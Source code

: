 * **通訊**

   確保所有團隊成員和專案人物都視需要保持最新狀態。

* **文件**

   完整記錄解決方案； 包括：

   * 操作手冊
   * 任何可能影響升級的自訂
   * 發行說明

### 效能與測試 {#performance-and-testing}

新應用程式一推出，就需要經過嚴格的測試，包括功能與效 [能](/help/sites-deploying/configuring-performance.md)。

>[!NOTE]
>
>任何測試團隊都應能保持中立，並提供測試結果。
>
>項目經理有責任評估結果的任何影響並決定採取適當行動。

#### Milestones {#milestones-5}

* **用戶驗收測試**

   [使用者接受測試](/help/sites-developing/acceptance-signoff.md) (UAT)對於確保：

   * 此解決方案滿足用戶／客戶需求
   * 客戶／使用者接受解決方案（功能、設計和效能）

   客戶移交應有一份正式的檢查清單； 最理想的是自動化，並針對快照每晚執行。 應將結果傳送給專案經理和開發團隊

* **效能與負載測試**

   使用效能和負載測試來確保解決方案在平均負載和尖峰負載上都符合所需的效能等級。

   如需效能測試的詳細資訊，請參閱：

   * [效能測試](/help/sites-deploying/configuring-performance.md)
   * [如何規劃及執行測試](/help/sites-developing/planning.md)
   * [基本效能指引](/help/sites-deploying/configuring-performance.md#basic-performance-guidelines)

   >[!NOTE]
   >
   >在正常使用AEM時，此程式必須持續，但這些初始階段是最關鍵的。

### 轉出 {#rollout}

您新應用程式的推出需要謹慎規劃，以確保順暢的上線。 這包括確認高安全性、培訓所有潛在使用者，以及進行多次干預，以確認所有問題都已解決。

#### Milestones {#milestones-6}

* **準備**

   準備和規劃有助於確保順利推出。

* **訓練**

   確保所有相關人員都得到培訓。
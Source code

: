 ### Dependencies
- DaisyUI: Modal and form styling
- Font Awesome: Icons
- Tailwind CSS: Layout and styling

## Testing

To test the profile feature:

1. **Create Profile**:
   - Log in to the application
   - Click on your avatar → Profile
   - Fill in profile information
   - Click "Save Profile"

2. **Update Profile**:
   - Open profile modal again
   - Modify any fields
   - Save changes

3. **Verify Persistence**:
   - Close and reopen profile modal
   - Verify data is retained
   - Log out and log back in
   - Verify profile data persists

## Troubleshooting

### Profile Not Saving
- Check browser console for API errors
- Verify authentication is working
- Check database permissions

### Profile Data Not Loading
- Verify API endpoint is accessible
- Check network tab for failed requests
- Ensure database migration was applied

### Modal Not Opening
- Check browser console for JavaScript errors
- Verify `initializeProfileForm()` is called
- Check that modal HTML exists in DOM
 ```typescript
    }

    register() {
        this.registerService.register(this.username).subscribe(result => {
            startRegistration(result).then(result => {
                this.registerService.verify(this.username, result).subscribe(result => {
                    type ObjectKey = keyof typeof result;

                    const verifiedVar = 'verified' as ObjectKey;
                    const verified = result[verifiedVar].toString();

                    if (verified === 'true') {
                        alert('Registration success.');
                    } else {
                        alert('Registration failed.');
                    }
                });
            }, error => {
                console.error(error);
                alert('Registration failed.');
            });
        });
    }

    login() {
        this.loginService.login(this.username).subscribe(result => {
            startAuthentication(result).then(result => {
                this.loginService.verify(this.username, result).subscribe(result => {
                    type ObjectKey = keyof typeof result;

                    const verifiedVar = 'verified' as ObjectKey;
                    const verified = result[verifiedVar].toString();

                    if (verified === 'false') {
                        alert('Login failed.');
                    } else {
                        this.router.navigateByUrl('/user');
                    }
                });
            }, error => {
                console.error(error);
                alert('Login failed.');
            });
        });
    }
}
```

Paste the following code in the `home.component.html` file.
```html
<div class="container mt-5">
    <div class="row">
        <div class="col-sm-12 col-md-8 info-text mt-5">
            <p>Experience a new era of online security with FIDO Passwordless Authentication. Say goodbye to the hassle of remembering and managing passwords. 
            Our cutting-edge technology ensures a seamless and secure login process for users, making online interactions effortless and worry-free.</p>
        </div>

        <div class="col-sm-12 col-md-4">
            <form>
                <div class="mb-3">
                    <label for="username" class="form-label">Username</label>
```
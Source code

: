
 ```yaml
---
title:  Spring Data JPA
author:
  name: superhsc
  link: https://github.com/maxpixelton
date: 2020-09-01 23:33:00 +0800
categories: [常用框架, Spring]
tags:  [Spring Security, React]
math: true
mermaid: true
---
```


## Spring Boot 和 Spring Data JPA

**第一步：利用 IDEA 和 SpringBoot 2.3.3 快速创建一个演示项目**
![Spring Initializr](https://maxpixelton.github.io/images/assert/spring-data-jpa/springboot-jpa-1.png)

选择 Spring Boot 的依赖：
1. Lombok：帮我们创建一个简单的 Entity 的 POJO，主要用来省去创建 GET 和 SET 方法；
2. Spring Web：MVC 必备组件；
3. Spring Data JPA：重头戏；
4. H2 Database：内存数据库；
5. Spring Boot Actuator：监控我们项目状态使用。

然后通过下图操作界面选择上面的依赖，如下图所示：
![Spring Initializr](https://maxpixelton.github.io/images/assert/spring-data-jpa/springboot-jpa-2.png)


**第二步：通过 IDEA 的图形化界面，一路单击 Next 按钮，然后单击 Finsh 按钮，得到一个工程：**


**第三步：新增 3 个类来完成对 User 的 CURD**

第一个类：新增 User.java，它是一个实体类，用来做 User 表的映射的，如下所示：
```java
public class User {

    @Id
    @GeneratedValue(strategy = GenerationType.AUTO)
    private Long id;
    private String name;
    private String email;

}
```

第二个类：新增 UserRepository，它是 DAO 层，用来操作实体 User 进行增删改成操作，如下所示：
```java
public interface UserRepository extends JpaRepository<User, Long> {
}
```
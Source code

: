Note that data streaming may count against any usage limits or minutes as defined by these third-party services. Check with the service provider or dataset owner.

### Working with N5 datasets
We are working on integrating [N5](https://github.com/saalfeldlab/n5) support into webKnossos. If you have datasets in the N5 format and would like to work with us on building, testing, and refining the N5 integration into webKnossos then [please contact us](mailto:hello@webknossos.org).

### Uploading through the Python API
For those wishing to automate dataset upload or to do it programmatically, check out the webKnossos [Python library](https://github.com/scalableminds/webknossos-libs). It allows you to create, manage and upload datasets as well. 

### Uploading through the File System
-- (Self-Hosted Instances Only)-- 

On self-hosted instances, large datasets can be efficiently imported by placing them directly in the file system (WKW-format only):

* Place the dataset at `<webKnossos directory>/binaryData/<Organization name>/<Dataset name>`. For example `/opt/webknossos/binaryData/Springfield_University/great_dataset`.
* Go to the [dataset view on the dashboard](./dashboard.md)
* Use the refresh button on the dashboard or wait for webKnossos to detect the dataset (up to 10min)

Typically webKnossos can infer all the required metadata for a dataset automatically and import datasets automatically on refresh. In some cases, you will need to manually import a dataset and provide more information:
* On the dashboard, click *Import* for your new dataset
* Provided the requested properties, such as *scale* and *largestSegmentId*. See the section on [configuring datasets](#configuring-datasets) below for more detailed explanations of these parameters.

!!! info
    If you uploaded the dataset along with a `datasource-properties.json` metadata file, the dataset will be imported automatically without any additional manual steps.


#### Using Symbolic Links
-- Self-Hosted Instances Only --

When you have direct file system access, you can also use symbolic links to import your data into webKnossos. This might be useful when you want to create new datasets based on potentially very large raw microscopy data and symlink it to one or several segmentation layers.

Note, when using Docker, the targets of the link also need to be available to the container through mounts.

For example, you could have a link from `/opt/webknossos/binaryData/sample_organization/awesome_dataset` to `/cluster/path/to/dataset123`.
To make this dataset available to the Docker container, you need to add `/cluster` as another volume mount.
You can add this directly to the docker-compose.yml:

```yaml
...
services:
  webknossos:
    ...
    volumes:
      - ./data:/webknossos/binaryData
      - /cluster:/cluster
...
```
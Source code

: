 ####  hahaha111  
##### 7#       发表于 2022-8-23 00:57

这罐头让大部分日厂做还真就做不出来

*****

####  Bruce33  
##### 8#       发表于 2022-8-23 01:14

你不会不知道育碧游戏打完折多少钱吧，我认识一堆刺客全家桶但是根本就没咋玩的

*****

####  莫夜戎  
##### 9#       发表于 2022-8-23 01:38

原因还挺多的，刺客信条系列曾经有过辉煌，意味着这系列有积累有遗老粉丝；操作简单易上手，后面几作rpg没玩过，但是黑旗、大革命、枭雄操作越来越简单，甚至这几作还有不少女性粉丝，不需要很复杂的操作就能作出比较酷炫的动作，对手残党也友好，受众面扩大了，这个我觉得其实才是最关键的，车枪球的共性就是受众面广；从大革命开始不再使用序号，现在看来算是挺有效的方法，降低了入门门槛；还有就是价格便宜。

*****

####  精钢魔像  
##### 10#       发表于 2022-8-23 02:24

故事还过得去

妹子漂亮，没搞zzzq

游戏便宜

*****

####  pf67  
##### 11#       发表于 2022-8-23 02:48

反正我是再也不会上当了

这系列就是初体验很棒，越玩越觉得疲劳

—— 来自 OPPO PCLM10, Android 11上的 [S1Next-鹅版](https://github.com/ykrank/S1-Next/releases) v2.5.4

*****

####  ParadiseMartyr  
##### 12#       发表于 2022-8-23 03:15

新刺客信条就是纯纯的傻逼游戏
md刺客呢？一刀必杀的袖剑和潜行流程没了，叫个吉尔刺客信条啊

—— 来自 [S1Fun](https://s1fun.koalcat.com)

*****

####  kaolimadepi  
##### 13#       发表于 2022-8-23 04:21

Problem to work on.
Starting with the line above that holds "- Click on your avatar → Profile" and stopping with the line that holds "- Log out and log back in", reproduce each line exactly, omitting all other lines.

Written response.
   - Click on your avatar → Profile
   - Fill in profile information
   - Click "Save Profile"

2. **Update Profile**:
   - Open profile modal again
   - Modify any fields
   - Save changes

3. **Verify Persistence**:
   - Close and reopen profile modal
   - Verify data is retained
   - Log out and log back in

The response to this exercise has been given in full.